--- Assignment ---
In the data that follows, count the lines in which the word "dimensión" occurs, and report that figure alone.

--- Information supplied ---
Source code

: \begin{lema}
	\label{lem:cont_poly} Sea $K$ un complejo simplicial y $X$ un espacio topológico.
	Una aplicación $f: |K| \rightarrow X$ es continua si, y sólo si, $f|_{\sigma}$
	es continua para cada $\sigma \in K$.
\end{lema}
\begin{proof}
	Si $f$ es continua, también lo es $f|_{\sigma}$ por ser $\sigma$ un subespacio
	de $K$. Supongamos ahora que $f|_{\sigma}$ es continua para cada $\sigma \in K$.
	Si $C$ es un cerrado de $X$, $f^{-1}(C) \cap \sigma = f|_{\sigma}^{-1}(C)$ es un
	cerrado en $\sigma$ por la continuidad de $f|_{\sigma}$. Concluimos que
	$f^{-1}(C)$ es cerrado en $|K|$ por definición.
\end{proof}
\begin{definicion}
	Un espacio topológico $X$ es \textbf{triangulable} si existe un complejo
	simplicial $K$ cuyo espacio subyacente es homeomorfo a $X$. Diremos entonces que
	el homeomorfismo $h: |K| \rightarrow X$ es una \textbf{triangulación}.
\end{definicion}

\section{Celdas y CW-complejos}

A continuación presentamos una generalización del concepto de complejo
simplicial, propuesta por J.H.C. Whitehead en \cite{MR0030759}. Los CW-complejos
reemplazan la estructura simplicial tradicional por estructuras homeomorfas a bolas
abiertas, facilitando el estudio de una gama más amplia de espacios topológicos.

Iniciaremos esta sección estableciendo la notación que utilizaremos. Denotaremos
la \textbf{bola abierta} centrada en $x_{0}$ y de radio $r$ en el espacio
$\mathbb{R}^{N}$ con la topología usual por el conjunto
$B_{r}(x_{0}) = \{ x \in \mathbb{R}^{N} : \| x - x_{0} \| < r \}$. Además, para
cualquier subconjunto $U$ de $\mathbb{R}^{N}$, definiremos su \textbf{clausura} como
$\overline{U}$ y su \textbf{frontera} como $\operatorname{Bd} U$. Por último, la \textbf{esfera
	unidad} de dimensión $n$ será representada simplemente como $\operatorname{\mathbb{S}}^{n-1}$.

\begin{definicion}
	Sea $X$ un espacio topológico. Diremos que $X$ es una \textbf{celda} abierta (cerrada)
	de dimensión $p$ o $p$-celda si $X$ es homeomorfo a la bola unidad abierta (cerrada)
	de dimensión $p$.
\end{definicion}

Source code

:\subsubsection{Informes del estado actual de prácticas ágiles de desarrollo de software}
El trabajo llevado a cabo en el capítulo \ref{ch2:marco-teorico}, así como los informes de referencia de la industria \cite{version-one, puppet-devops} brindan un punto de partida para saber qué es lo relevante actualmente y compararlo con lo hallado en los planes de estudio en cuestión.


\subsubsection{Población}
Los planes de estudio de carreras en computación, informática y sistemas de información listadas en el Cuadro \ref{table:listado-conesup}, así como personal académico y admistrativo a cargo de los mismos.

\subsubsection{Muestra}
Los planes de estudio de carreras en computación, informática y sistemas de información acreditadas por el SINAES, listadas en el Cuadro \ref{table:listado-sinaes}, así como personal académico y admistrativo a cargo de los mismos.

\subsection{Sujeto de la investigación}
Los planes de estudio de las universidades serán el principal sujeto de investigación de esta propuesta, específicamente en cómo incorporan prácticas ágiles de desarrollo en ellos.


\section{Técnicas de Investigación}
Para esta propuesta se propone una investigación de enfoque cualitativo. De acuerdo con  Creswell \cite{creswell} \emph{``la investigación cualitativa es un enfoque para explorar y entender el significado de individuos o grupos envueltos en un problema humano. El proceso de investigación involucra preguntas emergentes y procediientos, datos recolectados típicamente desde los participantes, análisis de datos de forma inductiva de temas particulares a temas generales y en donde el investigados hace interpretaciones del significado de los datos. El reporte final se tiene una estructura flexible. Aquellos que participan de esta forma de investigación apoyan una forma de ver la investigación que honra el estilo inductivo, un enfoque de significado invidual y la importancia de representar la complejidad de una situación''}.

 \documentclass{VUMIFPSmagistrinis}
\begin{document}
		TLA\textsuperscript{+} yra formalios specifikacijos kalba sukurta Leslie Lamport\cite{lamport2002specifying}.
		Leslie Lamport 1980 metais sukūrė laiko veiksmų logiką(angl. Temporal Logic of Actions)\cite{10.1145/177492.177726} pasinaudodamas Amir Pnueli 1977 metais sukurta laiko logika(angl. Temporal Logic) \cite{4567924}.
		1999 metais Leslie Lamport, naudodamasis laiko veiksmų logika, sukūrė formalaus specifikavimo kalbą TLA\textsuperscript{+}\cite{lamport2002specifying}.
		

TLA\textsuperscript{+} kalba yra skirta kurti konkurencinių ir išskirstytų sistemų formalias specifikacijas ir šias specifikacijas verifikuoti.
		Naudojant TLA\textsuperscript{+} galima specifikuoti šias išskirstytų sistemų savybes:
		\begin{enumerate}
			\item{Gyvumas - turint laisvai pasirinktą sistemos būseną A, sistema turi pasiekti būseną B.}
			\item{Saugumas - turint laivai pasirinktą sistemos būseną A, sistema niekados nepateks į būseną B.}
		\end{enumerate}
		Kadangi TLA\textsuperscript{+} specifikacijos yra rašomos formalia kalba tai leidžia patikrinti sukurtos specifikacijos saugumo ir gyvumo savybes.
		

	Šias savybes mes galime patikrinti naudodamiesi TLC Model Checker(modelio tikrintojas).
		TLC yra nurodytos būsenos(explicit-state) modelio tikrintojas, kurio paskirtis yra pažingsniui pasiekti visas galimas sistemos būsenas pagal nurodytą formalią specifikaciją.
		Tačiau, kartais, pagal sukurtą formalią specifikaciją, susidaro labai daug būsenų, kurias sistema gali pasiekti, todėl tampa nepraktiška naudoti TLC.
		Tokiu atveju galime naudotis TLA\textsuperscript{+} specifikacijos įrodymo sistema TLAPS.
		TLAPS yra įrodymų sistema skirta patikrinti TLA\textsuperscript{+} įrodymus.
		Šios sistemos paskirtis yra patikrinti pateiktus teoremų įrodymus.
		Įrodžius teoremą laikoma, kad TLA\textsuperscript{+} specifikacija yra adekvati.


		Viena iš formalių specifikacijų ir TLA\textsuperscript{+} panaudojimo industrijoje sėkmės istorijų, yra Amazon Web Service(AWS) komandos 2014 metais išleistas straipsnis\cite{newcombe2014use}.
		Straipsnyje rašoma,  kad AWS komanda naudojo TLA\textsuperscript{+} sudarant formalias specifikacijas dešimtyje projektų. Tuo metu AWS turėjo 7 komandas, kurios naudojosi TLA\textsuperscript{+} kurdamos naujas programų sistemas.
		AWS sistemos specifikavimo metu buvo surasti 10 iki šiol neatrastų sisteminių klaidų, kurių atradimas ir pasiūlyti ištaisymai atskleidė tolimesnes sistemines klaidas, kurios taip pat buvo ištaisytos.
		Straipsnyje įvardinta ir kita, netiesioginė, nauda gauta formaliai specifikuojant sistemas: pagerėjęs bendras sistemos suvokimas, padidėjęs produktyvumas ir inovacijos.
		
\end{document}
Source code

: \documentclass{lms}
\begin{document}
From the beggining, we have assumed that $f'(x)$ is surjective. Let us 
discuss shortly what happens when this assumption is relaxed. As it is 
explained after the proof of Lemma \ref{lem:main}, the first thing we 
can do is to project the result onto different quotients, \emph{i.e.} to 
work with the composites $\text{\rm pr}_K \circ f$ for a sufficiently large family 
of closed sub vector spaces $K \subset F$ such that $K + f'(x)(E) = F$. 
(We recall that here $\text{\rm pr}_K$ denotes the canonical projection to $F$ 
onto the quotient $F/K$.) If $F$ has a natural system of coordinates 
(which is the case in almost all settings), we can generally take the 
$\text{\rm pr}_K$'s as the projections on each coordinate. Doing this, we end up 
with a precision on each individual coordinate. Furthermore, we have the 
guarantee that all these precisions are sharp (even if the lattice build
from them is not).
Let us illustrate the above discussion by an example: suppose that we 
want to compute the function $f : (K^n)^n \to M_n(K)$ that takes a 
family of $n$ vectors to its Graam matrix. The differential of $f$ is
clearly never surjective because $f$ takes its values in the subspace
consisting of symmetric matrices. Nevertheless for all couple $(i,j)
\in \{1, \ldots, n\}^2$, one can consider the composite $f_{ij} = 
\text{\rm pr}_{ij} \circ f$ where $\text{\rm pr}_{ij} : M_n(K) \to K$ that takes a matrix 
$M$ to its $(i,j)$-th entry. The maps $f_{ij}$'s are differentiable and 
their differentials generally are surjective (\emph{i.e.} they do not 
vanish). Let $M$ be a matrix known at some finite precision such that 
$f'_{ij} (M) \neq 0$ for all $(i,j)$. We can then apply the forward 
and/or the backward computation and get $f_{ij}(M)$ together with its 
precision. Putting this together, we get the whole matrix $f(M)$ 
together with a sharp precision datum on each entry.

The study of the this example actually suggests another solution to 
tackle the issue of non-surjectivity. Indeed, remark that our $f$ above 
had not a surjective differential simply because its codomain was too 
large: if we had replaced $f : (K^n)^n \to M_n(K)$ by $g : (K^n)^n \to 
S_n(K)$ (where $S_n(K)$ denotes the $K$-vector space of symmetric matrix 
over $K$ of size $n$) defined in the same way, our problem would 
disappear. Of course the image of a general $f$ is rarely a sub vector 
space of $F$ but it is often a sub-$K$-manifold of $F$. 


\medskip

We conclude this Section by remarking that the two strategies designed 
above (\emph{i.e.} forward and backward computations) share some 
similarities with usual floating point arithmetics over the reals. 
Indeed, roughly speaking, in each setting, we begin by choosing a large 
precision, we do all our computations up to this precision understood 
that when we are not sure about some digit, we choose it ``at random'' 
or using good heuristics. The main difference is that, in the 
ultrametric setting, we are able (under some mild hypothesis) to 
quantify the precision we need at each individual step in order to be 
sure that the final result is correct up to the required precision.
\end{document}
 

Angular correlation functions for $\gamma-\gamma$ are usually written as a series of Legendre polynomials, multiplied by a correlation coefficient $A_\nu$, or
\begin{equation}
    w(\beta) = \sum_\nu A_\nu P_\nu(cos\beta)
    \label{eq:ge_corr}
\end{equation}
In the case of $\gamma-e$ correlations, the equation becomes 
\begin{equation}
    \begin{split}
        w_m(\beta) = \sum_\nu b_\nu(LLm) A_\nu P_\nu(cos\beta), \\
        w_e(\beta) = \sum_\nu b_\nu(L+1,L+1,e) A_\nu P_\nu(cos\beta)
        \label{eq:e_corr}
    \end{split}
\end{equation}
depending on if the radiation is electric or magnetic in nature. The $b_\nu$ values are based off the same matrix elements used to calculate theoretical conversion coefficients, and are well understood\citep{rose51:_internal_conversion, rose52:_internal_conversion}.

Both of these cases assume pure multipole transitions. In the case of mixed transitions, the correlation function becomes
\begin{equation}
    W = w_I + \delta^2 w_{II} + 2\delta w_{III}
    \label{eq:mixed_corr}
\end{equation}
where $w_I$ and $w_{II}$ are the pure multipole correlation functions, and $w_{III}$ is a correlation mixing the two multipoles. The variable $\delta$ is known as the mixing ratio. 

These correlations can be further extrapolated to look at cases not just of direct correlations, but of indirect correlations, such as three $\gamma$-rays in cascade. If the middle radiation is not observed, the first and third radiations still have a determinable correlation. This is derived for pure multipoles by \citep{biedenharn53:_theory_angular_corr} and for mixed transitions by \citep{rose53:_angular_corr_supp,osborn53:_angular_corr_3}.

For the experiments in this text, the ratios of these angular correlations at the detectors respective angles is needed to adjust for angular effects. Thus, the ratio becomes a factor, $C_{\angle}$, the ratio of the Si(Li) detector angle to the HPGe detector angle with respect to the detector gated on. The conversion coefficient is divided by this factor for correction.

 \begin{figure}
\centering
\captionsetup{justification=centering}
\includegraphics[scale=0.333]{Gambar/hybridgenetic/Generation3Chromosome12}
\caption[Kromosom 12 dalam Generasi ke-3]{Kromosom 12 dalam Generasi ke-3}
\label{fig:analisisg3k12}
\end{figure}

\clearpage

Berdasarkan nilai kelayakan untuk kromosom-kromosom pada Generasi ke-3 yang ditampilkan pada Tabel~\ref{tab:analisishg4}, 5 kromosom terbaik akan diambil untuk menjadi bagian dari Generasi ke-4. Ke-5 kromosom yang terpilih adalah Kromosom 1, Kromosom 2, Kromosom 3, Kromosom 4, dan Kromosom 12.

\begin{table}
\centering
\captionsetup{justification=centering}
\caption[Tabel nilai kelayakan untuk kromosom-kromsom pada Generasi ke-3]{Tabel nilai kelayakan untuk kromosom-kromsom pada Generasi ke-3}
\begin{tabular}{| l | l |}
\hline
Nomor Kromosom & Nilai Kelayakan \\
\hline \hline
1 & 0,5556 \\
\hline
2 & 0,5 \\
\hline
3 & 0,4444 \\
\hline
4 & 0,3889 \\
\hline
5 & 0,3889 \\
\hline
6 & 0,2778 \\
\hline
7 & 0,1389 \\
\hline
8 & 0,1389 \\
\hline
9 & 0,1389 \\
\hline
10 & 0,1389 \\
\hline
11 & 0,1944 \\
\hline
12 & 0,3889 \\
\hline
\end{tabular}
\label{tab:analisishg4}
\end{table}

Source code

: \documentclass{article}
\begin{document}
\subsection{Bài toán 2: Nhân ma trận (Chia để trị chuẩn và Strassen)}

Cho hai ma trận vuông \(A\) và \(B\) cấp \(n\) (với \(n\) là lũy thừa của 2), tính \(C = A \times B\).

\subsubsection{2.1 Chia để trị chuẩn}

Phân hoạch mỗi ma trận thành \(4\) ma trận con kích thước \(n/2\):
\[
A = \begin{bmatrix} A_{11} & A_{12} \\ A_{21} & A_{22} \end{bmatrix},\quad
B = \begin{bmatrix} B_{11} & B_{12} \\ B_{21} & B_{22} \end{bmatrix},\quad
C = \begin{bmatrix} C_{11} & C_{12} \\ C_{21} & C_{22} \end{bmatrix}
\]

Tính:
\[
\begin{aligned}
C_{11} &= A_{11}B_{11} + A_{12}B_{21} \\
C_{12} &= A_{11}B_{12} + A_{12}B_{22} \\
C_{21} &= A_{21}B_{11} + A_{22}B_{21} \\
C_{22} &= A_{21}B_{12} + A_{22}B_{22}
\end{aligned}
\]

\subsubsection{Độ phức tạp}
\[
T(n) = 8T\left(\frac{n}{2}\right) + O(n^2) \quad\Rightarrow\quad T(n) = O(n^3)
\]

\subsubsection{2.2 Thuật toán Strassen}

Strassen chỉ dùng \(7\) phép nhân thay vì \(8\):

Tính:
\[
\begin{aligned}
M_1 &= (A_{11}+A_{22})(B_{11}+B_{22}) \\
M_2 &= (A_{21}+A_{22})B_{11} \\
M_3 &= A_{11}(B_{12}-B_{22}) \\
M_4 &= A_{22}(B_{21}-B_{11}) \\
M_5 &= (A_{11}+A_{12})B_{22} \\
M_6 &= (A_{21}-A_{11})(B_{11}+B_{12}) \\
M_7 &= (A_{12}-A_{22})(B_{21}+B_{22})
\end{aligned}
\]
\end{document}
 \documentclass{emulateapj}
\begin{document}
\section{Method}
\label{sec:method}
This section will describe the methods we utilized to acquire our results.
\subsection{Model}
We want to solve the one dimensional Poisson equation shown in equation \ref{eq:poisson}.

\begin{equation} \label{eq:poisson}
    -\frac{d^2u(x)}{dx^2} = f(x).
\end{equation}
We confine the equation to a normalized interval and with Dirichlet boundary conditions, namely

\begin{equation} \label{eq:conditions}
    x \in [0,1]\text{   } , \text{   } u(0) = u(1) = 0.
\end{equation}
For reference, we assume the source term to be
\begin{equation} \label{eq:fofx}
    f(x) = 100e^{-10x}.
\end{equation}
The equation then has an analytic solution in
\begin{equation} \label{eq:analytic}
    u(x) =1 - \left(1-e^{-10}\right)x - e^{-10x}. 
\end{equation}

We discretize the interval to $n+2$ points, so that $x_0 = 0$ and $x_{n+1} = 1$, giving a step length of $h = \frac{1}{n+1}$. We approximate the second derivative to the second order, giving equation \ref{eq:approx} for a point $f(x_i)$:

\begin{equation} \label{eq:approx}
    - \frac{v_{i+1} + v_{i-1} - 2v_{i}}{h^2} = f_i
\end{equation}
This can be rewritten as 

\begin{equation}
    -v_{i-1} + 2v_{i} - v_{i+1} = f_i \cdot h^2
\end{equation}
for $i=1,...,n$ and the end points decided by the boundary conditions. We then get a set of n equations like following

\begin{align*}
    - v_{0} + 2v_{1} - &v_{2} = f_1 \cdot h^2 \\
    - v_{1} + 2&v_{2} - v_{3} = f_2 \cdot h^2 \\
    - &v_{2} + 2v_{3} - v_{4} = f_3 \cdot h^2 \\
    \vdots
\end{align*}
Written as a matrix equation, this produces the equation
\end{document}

--- Response to the task ---
3